= Polar mesospheric summer echoes =

Polar mesospheric summer echoes (PMSE) is the phenomenon of anomalous radar echoes found between 80 and 90 km in altitude from May through early August in the Arctic, and from November through to February in the Antarctic. These strong radar echoes are associated with the extremely cold temperatures that occur above continental Antarctica during the summer. Rocket and radar measurements indicate that a partial reflection from a multitude of ion layers and constructive interference causes at least some of the PMSE.

Generally PMSE exhibits dramatic variations in height and intensity as well as large variations in Doppler shift. PMSE exhibit strong signal power enhancements of scattering cross section at VHF radar frequencies in the range 50 MHz to 250 MHz, at times even to over 1 GHz, that occur in summer at high latitudes. The peak PMSE height is slightly below the summer mesopause temperature minimum at 88 km, and above the noctilucent cloud (NLC) and/or polar mesospheric cloud (PMC) layer at 83–84 km. The usual instrument for observing PMSE is a VHF Mesosphere-Stratosphere-Troposphere (MST) radar, although LIDARs and sounding rockets have also been used.

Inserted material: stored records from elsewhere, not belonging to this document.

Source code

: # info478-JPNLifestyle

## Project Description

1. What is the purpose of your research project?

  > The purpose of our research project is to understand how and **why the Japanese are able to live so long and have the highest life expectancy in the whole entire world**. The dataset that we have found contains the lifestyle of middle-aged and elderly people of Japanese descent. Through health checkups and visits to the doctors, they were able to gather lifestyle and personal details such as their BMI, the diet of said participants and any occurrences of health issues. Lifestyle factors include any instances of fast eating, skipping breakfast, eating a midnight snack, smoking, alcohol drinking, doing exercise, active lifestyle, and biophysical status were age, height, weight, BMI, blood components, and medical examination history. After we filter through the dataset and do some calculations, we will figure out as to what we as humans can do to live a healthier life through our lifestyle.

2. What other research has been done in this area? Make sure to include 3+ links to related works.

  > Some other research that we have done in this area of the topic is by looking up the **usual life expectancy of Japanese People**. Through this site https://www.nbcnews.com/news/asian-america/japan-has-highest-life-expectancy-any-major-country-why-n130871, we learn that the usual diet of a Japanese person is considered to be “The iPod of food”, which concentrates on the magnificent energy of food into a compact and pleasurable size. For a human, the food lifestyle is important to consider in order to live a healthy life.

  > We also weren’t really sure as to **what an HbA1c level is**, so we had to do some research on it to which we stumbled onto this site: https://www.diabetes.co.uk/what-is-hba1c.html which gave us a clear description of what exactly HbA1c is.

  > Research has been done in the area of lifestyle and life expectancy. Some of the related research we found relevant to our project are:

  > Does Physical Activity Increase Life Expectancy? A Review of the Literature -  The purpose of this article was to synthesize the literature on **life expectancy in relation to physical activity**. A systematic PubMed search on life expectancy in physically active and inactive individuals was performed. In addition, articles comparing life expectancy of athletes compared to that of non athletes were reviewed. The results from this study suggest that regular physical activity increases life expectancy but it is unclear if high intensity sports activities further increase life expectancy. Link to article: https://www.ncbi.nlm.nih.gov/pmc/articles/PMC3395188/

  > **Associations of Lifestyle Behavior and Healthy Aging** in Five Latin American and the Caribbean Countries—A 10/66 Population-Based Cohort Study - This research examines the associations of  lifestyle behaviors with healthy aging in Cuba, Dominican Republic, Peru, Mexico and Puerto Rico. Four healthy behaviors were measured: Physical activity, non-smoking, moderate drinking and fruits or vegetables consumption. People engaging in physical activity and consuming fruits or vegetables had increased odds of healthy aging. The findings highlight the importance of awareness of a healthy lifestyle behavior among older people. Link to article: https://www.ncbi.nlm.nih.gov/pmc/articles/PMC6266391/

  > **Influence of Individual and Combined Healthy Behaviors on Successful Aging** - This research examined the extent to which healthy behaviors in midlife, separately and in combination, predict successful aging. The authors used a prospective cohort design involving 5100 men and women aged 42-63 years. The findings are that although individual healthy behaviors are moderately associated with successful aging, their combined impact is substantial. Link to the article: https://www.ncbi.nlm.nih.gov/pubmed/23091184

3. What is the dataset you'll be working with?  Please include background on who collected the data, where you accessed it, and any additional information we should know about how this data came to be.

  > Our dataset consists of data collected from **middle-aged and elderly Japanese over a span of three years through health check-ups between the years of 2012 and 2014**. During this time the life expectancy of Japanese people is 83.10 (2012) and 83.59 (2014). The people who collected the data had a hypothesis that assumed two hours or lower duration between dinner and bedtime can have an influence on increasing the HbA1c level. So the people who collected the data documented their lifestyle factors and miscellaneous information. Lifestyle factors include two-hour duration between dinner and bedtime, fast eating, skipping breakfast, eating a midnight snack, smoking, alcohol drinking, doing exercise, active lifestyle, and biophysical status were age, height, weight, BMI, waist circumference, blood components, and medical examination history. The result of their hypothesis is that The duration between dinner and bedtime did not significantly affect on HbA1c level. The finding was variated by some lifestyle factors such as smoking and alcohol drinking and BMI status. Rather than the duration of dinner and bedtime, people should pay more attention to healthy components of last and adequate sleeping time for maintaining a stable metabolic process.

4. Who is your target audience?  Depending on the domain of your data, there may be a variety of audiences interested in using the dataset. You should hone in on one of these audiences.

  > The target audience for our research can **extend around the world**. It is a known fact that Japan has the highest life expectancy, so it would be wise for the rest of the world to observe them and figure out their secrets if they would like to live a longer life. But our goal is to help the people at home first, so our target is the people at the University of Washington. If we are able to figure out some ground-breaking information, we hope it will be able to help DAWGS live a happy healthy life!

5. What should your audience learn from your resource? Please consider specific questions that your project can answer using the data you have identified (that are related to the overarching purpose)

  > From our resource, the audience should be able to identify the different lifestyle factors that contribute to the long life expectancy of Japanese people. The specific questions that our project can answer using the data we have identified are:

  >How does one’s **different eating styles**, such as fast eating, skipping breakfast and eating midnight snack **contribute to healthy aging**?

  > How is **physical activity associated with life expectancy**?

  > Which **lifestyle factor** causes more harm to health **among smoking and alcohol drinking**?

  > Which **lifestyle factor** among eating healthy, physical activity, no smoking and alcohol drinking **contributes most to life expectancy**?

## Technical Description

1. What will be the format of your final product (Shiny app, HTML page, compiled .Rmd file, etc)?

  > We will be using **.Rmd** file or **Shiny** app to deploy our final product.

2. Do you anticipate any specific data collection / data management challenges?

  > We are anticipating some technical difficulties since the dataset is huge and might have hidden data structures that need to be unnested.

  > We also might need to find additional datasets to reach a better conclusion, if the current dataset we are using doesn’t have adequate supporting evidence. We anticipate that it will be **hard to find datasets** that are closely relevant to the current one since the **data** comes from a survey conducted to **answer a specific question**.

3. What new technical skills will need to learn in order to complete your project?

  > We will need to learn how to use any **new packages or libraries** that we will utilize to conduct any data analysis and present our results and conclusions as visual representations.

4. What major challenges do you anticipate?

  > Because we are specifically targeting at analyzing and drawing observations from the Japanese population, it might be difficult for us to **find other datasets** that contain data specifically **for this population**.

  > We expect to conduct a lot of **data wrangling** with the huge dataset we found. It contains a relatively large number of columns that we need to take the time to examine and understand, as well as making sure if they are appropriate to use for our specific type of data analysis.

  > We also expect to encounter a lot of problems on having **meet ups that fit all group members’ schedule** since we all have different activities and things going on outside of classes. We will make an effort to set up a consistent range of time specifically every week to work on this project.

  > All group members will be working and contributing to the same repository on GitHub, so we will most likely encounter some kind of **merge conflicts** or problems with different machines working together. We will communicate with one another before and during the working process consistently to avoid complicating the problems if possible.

PMSE is believed to be caused by structural irregularities in the ionospheric electron density at lower altitudes. The exact cause of PMSE is not yet known, although theorists have proposed steep electron density gradients, heavy positive ions, dressed aerosols, gravity waves and turbulence as possible explanations.

PMSE occurs in both the Arctic and Antarctic regions, and is sometimes accompanied by noctilucent clouds. A much less frequent phenomena, related to PMSE, is known as Mesospheric Summer Echoes (MSE). MSE can be observed at middle latitudes, e.g., along the Baltic coast. Many years of MSE observations using VHF radars in Northern Germany show that MSE occurs less frequently because the formation mechanism requires the transport of very cold polar air by equatorward mesospheric winds.